Greetings, I am interested in buying the YAMAHA Gigmaker ERG121C (HSH pickups, rarely seen nowadays)....I know that the amplifier included is for practice only..... Is the Yamaha ERG121C Electric guitar a good one for a beginner? And is it worth its price? and finally, what genre of music can be played with it?

Thanks in advance..... And Great Website! I hope to get much more songs later on.

electric-fire Says
January 20th, 2013 at 9.04 PM

I never played this particular guitar, but investigated it on the net, through reviews and video demos, it seems to me as it's a great guitar for a beginner.

It is a universal instrument you can get the thicker sound out of the humbuckers, and finer tone out of the single coil pickup, as well as combined sounds of the neck or bridge humbucker with the single coil middle pickup. You can watch how it sounds with the overdrive effect on with different pickup combinations in this video.

Note that Yamaha ERG121C guitar has a synchronized tremolo (whammy bar) that can make your guitar go out of tune, the real issue here is not actually the whammy bar but that many beginners do not know how to take care of it properly to prevent the detuning.

The guitar amp in the package is not bad at all by the way, it has three EQ knobs you can use to shape the tone drastically. Many small amps in this category have only one: tone, or two: bass and treble knob.

You can get some EQ settings on this page.

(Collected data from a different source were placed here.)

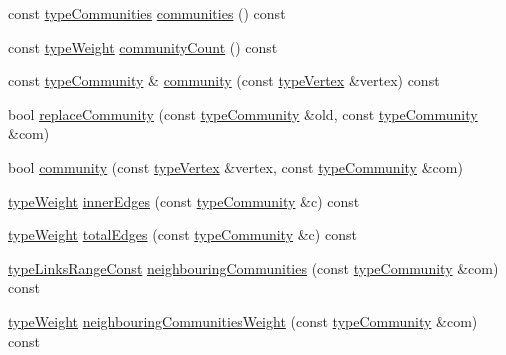 \begin{DoxyCompactItemize}
const \hyperlink{graphUndirectedGroupable_8h_ab79c7252155ca17cb49aa0b1fea30116}{type\+Communities} \hyperlink{classGraphUndirectedGroupable_a57f8ea4cff0d83b80cca2dc8e8e19ff6}{communities} () const
\item 
const \hyperlink{edge_8h_a2e7ea3be891ac8b52f749ec73fee6dd2}{type\+Weight} \hyperlink{classGraphUndirectedGroupable_adf6ebb83c3df6317f122a13650309ac4}{community\+Count} () const
\item 
const \hyperlink{graphUndirectedGroupable_8h_a914da95c9ea7f14f4b7f875c36818556}{type\+Community} \& \hyperlink{classGraphUndirectedGroupable_ad40474d566b3f9fbe9d132fbbe562ed5}{community} (const \hyperlink{edge_8h_a5fbd20c46956d479cb10afc9855223f6}{type\+Vertex} \&vertex) const
\item 
bool \hyperlink{classGraphUndirectedGroupable_af29e653d9578b955e47288e075ebf47f}{replace\+Community} (const \hyperlink{graphUndirectedGroupable_8h_a914da95c9ea7f14f4b7f875c36818556}{type\+Community} \&old, const \hyperlink{graphUndirectedGroupable_8h_a914da95c9ea7f14f4b7f875c36818556}{type\+Community} \&com)
\item 
bool \hyperlink{classGraphUndirectedGroupable_a7a9642a50ac522d9020afb9df211702f}{community} (const \hyperlink{edge_8h_a5fbd20c46956d479cb10afc9855223f6}{type\+Vertex} \&vertex, const \hyperlink{graphUndirectedGroupable_8h_a914da95c9ea7f14f4b7f875c36818556}{type\+Community} \&com)
\item 
\hyperlink{edge_8h_a2e7ea3be891ac8b52f749ec73fee6dd2}{type\+Weight} \hyperlink{classGraphUndirectedGroupable_a1986c140fd9aba8063774372c971706d}{inner\+Edges} (const \hyperlink{graphUndirectedGroupable_8h_a914da95c9ea7f14f4b7f875c36818556}{type\+Community} \&c) const
\item 
\hyperlink{edge_8h_a2e7ea3be891ac8b52f749ec73fee6dd2}{type\+Weight} \hyperlink{classGraphUndirectedGroupable_a8aa795a6e0ae115d35937508c5aad401}{total\+Edges} (const \hyperlink{graphUndirectedGroupable_8h_a914da95c9ea7f14f4b7f875c36818556}{type\+Community} \&c) const
\item 
\hyperlink{graphInterface_8h_ae8d27008f15586bbf419af7ad2e0a48a}{type\+Links\+Range\+Const} \hyperlink{classGraphUndirectedGroupable_a48823a0162b95a72c22d0ab01a709e1f}{neighbouring\+Communities} (const \hyperlink{graphUndirectedGroupable_8h_a914da95c9ea7f14f4b7f875c36818556}{type\+Community} \&com) const
\item 
\hyperlink{edge_8h_a2e7ea3be891ac8b52f749ec73fee6dd2}{type\+Weight} \hyperlink{classGraphUndirectedGroupable_ae8d5d8cea2c1dfba0b4e7110100f2973}{neighbouring\+Communities\+Weight} (const \hyperlink{graphUndirectedGroupable_8h_a914da95c9ea7f14f4b7f875c36818556}{type\+Community} \&com) const

\end{DoxyCompactItemize}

I can't say anything about the price, because I couldn't find it in the stores.

Joycelyn Says
April 12th, 2013 at 5.25 AM

I'm a complete novice and not musically trained whatsoever. Kinda fell into my gear as an impulse midlife crisis thing. Got an Epi Les Paul Junior for $99.99 US, then while exploring pedals ran across a DigiTech RP90 for $70 and the DigiTech DG15 came free with the pedal.

I'm looking to stylize myself in a Buck Dharma, Tony Iommi direction. Am I going to regret the single pick up, bare bones guitar? Just look at it as a guitar to learn on and either have a luthier add another pick up down the road or start squirreling some cash aside for down the road? This seems like a pretty solid axe, nice feel, only needs a touch of tuning each day which I feel it has more to do with the new D'addario EXL120 strings since the strings it came with were a much heavier gauge (no idea what those were). The new strings are a bit easier on the fingers.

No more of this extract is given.